CollectionSpace and Services Oriented Architecture

An important advantage of this architecture is the ease with which CollectionSpace can integrate with other information systems that support collections management, dissemination and publishing of collections information, and research on the collections. The approach borrows from best practices from Enterprise Information Architecture. Unlike traditional information architecture, Enterprise Information Architecture takes as a starting point that there are many valid yet diverging methods of information classification and use, and that it is practically impossible to enforce the same information architectures across multiple divisions or departments within an enterprise. The result is a software architecture that can be customized, with relatively minimal work, for specific communities of practice within the museum domain, without each of these customizations having to be built from scratch.

The CollectionSpace schema (the fields used to represent each type of object or procedure) is extensible and customizable for each institution. This is essential to making CollectionSpace a reasonable fit for a broad range of museums and collections. For example, at development partner U.C. Berkeley, there are dozens of museums and research collections that range from Anthropology to Zoology, with collections of media, of cultural heritage objects, and specimens (both living and preserved). To efficiently support these many collections, a shared set of services provides the common functionality, but each service is extended and the application customized to fit the information management and workflow needs of the respective collection.

Configuration files describe the schema extensions, as well as local preferences for labeling and presenting information and user interface customization, to make the application look and feel specific to one museumit reflects a particular institution.

Because CollectionSpace is a growing community as well as an application, domain-specific extension schemas and customization templates will emerge as institutions with the same focus share ideas and contribute their work back to the community. CollectionSpace supports this by dividing the schemas for each service into three distinct sections, as indicated in Figure 1, below.

Figure 1

Figure 1. CollectionSpace schema extension model

The Common Entity Schema includes a set of fields that are widely used across a range of museums, and are defined in the above-mentioned CollectionSpace services. Domain- or Community-specific extensions are the fields and data widely used in a domain like Anthropology, Art History, or Botany. These can be successfully shared among institutions and will eventually allow for domain-specific service extensions to support functionality across a set of similar museums.

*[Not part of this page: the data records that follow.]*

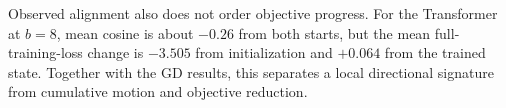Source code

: Observed alignment also does not order objective progress. For the
Transformer at $b=8$, mean cosine is about $-0.26$ from both starts,
but the mean full-training-loss change is $-3.505$ from initialization
and $+0.064$ from the trained state. Together with the GD results,
this separates a local directional signature from cumulative motion
and objective reduction.
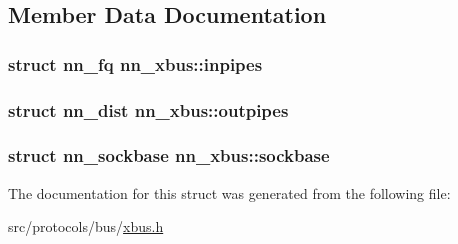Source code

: \subsection{Member Data Documentation}
\subsubsection[{inpipes}]{\setlength{\rightskip}{0pt plus 5cm}struct {\bf nn\+\_\+fq} nn\+\_\+xbus\+::inpipes}\hypertarget{structnn__xbus_a8360c87f314c042ec1e91d4c4c57c8d6}{}\label{structnn__xbus_a8360c87f314c042ec1e91d4c4c57c8d6}
\subsubsection[{outpipes}]{\setlength{\rightskip}{0pt plus 5cm}struct {\bf nn\+\_\+dist} nn\+\_\+xbus\+::outpipes}\hypertarget{structnn__xbus_a48445675e3b8c5a6f8c71e1815b30505}{}\label{structnn__xbus_a48445675e3b8c5a6f8c71e1815b30505}
\subsubsection[{sockbase}]{\setlength{\rightskip}{0pt plus 5cm}struct {\bf nn\+\_\+sockbase} nn\+\_\+xbus\+::sockbase}\hypertarget{structnn__xbus_a68b2737065ec78b74c38087a7ce55bc4}{}\label{structnn__xbus_a68b2737065ec78b74c38087a7ce55bc4}


The documentation for this struct was generated from the following file\+:\begin{DoxyCompactItemize}
\item 
src/protocols/bus/\hyperlink{xbus_8h}{xbus.\+h}\end{DoxyCompactItemize}

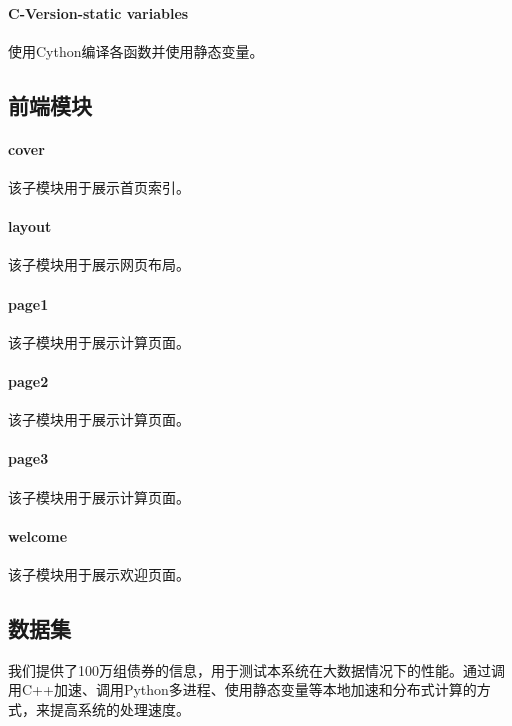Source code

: \paragraph{C-Version-static variables}
使用Cython编译各函数并使用静态变量。


\subsection{前端模块}
\paragraph{cover}
该子模块用于展示首页索引。

\paragraph{layout}
该子模块用于展示网页布局。

\paragraph{page1}
该子模块用于展示计算页面。

\paragraph{page2}
该子模块用于展示计算页面。

\paragraph{page3}
该子模块用于展示计算页面。

\paragraph{welcome}
该子模块用于展示欢迎页面。

\subsection{数据集}
我们提供了100万组债券的信息，用于测试本系统在大数据情况下的性能。通过调用C++加速、调用Python多进程、使用静态变量等本地加速和分布式计算的方式，来提高系统的处理速度。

Local, idiosyncratic extensionswhich often define an institution, apart from those with similar interests and collections - are defined as deployment-specific extensions. Variances among different deployments can be relatively minor, but often are what determines whether a specific collections management application works for them or not.

CollectionSpace’s services expose collections information via standard REST APIs, in much the same manner as popular services like Flickr, Google Maps, etc. The same back-end that supports our application can be accessed directly to define mashups or more formal integrations with portals, archival and preservation systems, etc. Dissemination and publishing tools have easy access to collections information, and research applications have efficient access to collections information data without compromising database security or access policies.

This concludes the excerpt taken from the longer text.